Focusing on $G_+$, the 'flows' can be defined in several ways. One approach is to first examine the square root operator alluded to in 17, and then define $g_\lambda(x)$ in terms of the binomial expansion of $\lambda$.` Another (and perhaps more elegant) approach might involve concepts from density equalizing maps. First, it is necessary to prove that the 'square root' operator is uniquely determined on functions with positive derivative.

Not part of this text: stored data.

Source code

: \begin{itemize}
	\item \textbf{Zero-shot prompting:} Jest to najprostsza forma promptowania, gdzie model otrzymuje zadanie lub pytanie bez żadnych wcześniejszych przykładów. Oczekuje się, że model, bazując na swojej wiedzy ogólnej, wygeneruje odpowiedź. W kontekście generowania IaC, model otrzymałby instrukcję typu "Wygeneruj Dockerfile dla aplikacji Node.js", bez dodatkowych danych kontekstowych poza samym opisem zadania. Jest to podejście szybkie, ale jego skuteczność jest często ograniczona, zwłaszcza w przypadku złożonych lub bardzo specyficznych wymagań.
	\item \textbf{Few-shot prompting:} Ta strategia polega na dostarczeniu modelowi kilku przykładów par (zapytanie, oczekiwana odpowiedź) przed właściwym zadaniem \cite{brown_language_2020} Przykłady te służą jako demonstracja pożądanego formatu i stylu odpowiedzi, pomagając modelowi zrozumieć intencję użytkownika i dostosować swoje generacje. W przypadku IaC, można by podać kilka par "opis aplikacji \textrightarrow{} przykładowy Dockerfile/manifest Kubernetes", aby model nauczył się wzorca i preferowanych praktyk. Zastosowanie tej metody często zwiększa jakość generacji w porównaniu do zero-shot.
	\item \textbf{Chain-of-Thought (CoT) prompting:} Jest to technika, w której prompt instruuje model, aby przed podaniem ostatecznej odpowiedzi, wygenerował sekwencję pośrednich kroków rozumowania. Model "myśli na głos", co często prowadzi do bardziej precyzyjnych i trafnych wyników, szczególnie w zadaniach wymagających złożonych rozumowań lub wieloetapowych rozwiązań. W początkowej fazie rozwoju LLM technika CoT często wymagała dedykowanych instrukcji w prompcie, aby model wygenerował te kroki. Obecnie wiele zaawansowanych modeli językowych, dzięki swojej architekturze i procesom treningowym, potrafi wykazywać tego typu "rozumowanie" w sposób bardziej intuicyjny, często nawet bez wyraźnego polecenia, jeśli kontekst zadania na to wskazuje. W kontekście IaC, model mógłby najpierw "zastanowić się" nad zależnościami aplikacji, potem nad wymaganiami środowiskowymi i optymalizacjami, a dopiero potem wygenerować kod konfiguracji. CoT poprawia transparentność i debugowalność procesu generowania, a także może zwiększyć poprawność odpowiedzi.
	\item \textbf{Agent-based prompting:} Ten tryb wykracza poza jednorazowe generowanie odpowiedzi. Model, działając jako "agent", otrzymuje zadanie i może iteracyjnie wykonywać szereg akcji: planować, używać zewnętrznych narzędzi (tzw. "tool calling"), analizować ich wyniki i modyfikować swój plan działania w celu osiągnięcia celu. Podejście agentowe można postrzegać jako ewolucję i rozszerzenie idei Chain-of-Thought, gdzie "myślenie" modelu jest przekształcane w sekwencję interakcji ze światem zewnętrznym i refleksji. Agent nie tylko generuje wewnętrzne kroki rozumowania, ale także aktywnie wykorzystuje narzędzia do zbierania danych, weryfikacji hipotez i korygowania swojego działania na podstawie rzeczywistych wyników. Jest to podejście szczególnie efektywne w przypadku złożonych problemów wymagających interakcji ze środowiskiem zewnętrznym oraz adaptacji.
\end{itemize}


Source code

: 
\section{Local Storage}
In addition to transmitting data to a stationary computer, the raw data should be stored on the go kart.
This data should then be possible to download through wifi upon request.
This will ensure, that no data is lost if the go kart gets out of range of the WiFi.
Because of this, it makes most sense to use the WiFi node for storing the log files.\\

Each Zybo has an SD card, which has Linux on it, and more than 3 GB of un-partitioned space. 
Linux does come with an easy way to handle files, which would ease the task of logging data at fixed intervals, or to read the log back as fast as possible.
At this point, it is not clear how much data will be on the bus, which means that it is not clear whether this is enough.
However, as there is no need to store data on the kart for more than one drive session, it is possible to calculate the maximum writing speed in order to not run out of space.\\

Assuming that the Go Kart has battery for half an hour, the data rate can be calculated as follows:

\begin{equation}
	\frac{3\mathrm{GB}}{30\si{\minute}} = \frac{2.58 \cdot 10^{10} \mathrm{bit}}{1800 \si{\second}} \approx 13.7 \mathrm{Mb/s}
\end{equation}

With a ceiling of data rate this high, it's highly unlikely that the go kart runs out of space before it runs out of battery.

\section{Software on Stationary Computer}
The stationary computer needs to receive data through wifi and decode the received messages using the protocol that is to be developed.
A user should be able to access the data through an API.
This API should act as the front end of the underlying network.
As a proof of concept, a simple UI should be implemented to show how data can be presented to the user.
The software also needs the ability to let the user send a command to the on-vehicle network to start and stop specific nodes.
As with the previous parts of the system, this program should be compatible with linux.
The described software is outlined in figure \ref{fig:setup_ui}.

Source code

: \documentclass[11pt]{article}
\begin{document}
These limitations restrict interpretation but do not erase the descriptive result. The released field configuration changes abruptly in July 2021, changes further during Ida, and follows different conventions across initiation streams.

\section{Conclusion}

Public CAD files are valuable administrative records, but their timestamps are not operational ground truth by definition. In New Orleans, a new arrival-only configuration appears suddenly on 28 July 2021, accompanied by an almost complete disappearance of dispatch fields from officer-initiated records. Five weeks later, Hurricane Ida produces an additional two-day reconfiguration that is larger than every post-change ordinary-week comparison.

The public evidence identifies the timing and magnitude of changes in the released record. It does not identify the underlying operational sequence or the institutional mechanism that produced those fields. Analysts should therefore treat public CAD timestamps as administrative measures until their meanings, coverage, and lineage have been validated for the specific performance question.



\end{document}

For increasing $g(x)$, with $g(0)=0$ and $g(1)=1$, one conceptually straightforward (though somewhat messy) approach is to consider the equation
$$
f_{\frac{1}{2}}'(f_{\frac{1}{2}}(x))f_{\frac{1}{2}}'(x)=f'(x),\quad f_{\frac{1}{2}}(0)=0
$$
obtained from differentiating $f_\frac{1}{2}(f_\frac{1}{2}(x))=f(x)$.
Suppose $f_{\frac{1}{2}}(x)$ has been defined on the interval $[0,\epsilon]$. If $f_{\frac{1}{2}}(\epsilon)>\epsilon$, let $s$ be the solution to $f_{\frac{1}{2}}(s)=\epsilon$. Then $f_{\frac{1}{2}}'(\epsilon)$ can be determined from
$$
f_{\frac{1}{2}}'(\epsilon)=\frac{f'(s(\epsilon))}{f_\frac{1}{2}'(s(\epsilon))}.
$$
If instead $f_\frac{1}{2}(\epsilon)<\epsilon$, then
$$
f_{\frac{1}{2}}'(\epsilon)=\frac{f'(\epsilon)}{f_\frac{1}{2}'(f_\frac{1}{2}(\epsilon))}
$$

Hence, we may write
$$
f_\frac{1}{2}(x)=\int_0^xdt\bigg[\theta(t-f_\frac{1}{2}(t))\frac{f'(t)}{f_\frac{1}{2}'(f_\frac{1}{2}(t))}+\theta(f_\frac{1}{2}(t)-t)\frac{f'(f_{-\frac{1}{2}}(t))}{f_\frac{1}{2}'(f_{-\frac{1}{2}}(t))}\bigg]
$$
where $f_{-\frac{1}{2}}(x)$ is the inverse of $f_{\frac{1}{2}}$, or
$$
f_\frac{1}{2}(x)=\int_0^xdt\bigg[\frac{f'(\min(t,f_{-\frac{1}{2}}(t)))}{f_\frac{1}{2}'(\min(f_\frac{1}{2}(t),f_{-\frac{1}{2}}(t)))}\bigg]
$$
and so $f_\frac{1}{2}(x)$ is uniquely defined on $G_+$.

 

[fresh_42]

@Couchyam Sorry, if this is too stupid for you. But could you explain what you did for us rusty readers?
I follow you until the epsilontic starts with "Suppose". My questions are:

What is the idea behind the construction, esp. why distinguish the two cases and where does the asymmetry in $s$ come from?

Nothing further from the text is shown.